Going At It His Own Way: Lindsey Buckingham Blazes New Live Trails

Lindsey Buckingham totally owned New York's Town Hall this past Tuesday night. Though it was an early stop on a fall tour supporting his sixth solo album Seeds We Sow, Buckingham was in fine fighting form mixing his more reflective, chance-taking solo material with long-embedded Fleetwood Mac classics.

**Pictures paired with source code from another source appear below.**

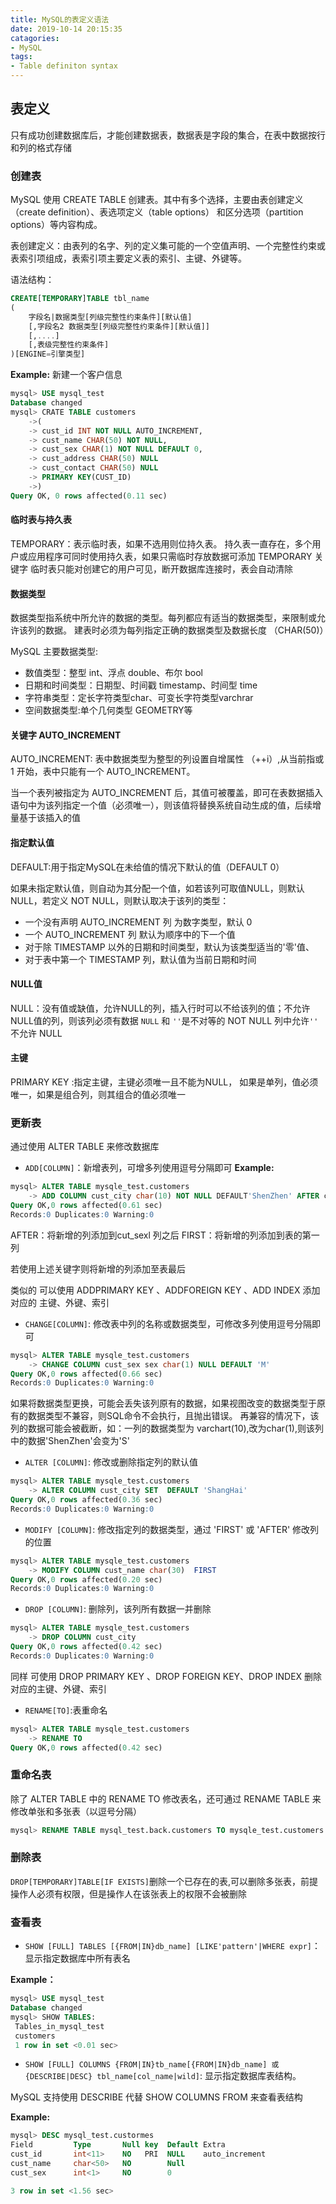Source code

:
 ```yaml
---
title: MySQL的表定义语法
date: 2019-10-14 20:15:35
catagories:
- MySQL
tags:
- Table definiton syntax
---
```

## 表定义

只有成功创建数据库后，才能创建数据表，数据表是字段的集合，在表中数据按行和列的格式存储

### 创建表

MySQL 使用 CREATE TABLE 创建表。其中有多个选择，主要由表创建定义（create definition）、表选项定义（table options） 和区分选项（partition options）等内容构成。

表创建定义：由表列的名字、列的定义集可能的一个空值声明、一个完整性约束或表索引项组成，表索引项主要定义表的索引、主键、外键等。

语法结构：
```SQL
CREATE[TEMPORARY]TABLE tbl_name
(
    字段名|数据类型[列级完整性约束条件][默认值]
    [,字段名2 数据类型[列级完整性约束条件][默认值]]
    [,....]
    [,表级完整性约束条件]
)[ENGINE=引擎类型]
```

**Example:**
新建一个客户信息
```SQL
mysql> USE mysql_test
Database changed
mysql> CRATE TABLE customers
    ->(
    -> cust_id INT NOT NULL AUTO_INCREMENT,
    -> cust_name CHAR(50) NOT NULL,
    -> cust_sex CHAR(1) NOT NULL DEFAULT 0,
    -> cust_address CHAR(50) NULL
    -> cust_contact CHAR(50) NULL
    -> PRIMARY KEY(CUST_ID)
    ->)
Query OK, 0 rows affected(0.11 sec)
```

#### 临时表与持久表

TEMPORARY：表示临时表，如果不选用则位持久表。
持久表一直存在，多个用户或应用程序可同时使用持久表，如果只需临时存放数据可添加 TEMPORARY 关键字
临时表只能对创建它的用户可见，断开数据库连接时，表会自动清除

#### 数据类型

数据类型指系统中所允许的数据的类型。每列都应有适当的数据类型，来限制或允许该列的数据。 建表时必须为每列指定正确的数据类型及数据长度 （CHAR(50)）

MySQL 主要数据类型:
- 数值类型：整型 int、浮点 double、布尔 bool
- 日期和时间类型：日期型、时间戳 timestamp、时间型 time
- 字符串类型：定长字符类型char、可变长字符类型varchrar
- 空间数据类型:单个几何类型 GEOMETRY等

#### 关键字 AUTO_INCREMENT

AUTO_INCREMENT: 表中数据类型为整型的列设置自增属性 （++i）,从当前指或 1 开始，表中只能有一个 AUTO_INCREMENT。

当一个表列被指定为 AUTO_INCREMENT 后，其值可被覆盖，即可在表数据插入语句中为该列指定一个值（必须唯一），则该值将替换系统自动生成的值，后续增量基于该插入的值

#### 指定默认值

DEFAULT:用于指定MySQL在未给值的情况下默认的值（DEFAULT 0）

如果未指定默认值，则自动为其分配一个值，如若该列可取值NULL，则默认NULL，若定义 NOT NULL，则默认取决于该列的类型：
- 一个没有声明 AUTO_INCREMENT 列 为数字类型，默认 0
- 一个 AUTO_INCREMENT 列 默认为顺序中的下一个值
- 对于除 TIMESTAMP 以外的日期和时间类型，默认为该类型适当的'零'值、
- 对于表中第一个 TIMESTAMP 列，默认值为当前日期和时间

#### NULL值

NULL：没有值或缺值，允许NULL的列，插入行时可以不给该列的值；不允许NULL值的列，则该列必须有数据
`NULL` 和 `''`是不对等的 NOT NULL 列中允许`''` 不允许 NULL

#### 主键

PRIMARY KEY :指定主键，主键必须唯一且不能为NULL， 如果是单列，值必须唯一，如果是组合列，则其组合的值必须唯一


### 更新表

通过使用 ALTER TABLE 来修改数据库

- `ADD[COLUMN]`：新增表列，可增多列使用逗号分隔即可
**Example:**
```SQL
mysql> ALTER TABLE mysqle_test.customers
    -> ADD COLUMN cust_city char(10) NOT NULL DEFAULT'ShenZhen' AFTER cust_sex;
Query OK,0 rows affected(0.61 sec)
Records:0 Duplicates:0 Warning:0
```
AFTER：将新增的列添加到cut_sexl 列之后
FIRST：将新增的列添加到表的第一列

若使用上述关键字则将新增的列添加至表最后

类似的 可以使用 ADDPRIMARY KEY 、ADDFOREIGN KEY 、ADD INDEX 添加对应的 主键、外键、索引

- `CHANGE[COLUMN]`: 修改表中列的名称或数据类型，可修改多列使用逗号分隔即可

```SQL
mysql> ALTER TABLE mysqle_test.customers
    -> CHANGE COLUMN cust_sex sex char(1) NULL DEFAULT 'M'
Query OK,0 rows affected(0.66 sec)
Records:0 Duplicates:0 Warning:0
```
如果将数据类型更换，可能会丢失该列原有的数据，如果视图改变的数据类型于原有的数据类型不兼容，则SQL命令不会执行，且抛出错误。
再兼容的情况下，该列的数据可能会被截断，如：一列的数据类型为 varchart(10),改为char(1),则该列中的数据'ShenZhen'会变为'S'

- `ALTER [COLUMN]`: 修改或删除指定列的默认值
```SQL
mysql> ALTER TABLE mysqle_test.customers
    -> ALTER COLUMN cust_city SET  DEFAULT 'ShangHai'
Query OK,0 rows affected(0.36 sec)
Records:0 Duplicates:0 Warning:0
```

- `MODIFY [COLUMN]`: 修改指定列的数据类型，通过 'FIRST' 或 'AFTER' 修改列的位置
```SQL
mysql> ALTER TABLE mysqle_test.customers
    -> MODIFY COLUMN cust_name char(30)  FIRST
Query OK,0 rows affected(0.20 sec)
Records:0 Duplicates:0 Warning:0
```

- `DROP [COLUMN]`: 删除列，该列所有数据一并删除
```SQL
mysql> ALTER TABLE mysqle_test.customers
    -> DROP COLUMN cust_city
Query OK,0 rows affected(0.42 sec)
Records:0 Duplicates:0 Warning:0
```
同样 可使用 DROP PRIMARY KEY 、DROP FOREIGN KEY、DROP INDEX 删除对应的主键、外键、索引

- `RENAME[TO]`:表重命名
```SQL
mysql> ALTER TABLE mysqle_test.customers
    -> RENAME TO
Query OK,0 rows affected(0.42 sec)
```

### 重命名表

除了 ALTER TABLE 中的 RENAME TO 修改表名，还可通过 RENAME TABLE 来修改单张和多张表（以逗号分隔）
```SQL
mysql> RENAME TABLE mysql_test.back.customers TO mysqle_test.customers
```

### 删除表
`DROP[TEMPORARY]TABLE[IF EXISTS]`删除一个已存在的表,可以删除多张表，前提操作人必须有权限，但是操作人在该张表上的权限不会被删除

### 查看表

- `SHOW [FULL] TABLES [{FROM|IN}db_name] [LIKE'pattern'|WHERE expr]`：  显示指定数据库中所有表名

**Example：**
```SQL
mysql> USE mysql_test
Database changed
mysql> SHOW TABLES:
 Tables_in_mysql_test
 customers
 1 row in set <0.01 sec>
```

- `SHOW [FULL] COLUMNS {FROM|IN}tb_name[{FROM|IN}db_name] 或 {DESCRIBE|DESC} tbl_name[col_name|wild]`: 显示指定数据库表结构。

MySQL 支持使用 DESCRIBE 代替 SHOW COLUMNS FROM 来查看表结构

**Example:**
```SQL
mysql> DESC mysql_test.custormes
Field         Type       Null key  Default Extra
cust_id       int<11>    NO   PRI  NULL    auto_increment
cust_name     char<50>   NO        Null
cust_sex      int<1>     NO        0

3 row in set <1.56 sec>
```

This was my seventh sojourn to an LB solo show. His first Town Hall gig, complete with a literal guitar armada, was on March 31, 1993, in support of the brilliant Out of the Cradle, still one of my system-audition benchmark discs. A decade-plus later, he hit Town Hall on October 10, 2006 to share the acoustic-driven Under the Skin. Wherever and whenever I've seen him, he's always been riveting, intense, and driven - just as he was on Tuesday, from my 10th row just-a-hair-left-of-center vantage point. And Town Hall's wonderful artist-friendly acoustics well-suited the ebb and flow of this fabulous 100-minute set.
 
I broke my longstanding always-wear-earplugs rule from the moment LB stepped onstage alone around 8:20 p.m., brandishing an acoustic guitar. He interspersed dramatic solo tracks like the set-opening irony of "Shut It Down" with more familiar fare like "Never Going Back Again," the latter enhanced by a new fingerpicked intro.  
 
Speaking of, LB's fingerpicking style is a unique flail-jangle that is a pure marvel to watch, whether he's going at it alone acoustically on "Go Insane" and "Big Love" or blazing away electrically with full band in tow during strum-und-drang attacks on Mac perennials "I'm So Afraid" and "Go Your Own Way." (However, he did have a pick in his strumming hand for one of the encores, "Treason," from 2008's Gift of Screws.) 
 
The set breathed masterfully, moving from pin-drop solo turns to the the right mix of new (a driving "Illumination" and "The Way That Love Goes") and old (Cradle deep cuts "All My Sorrows" and "Turn It On"). As Lindsey told me in our current S+V Interview, "You can't just go out there and play all new stuff or even mostly new stuff; you've gotta find a balance and a context. Over a period of time, I've been able to find songs that succeed with just me and a guitar, so that becomes an element which I can now do with a certain density. I think of the body of work I have as assets. So hopefully we can make a set that hangs together in context. The show has the spirit of something new." 
 
The aural rewards of such a freshly realized spirit makes this tour worth catching. And If I can go at it my own way, I'll be seeing LB live again real soon.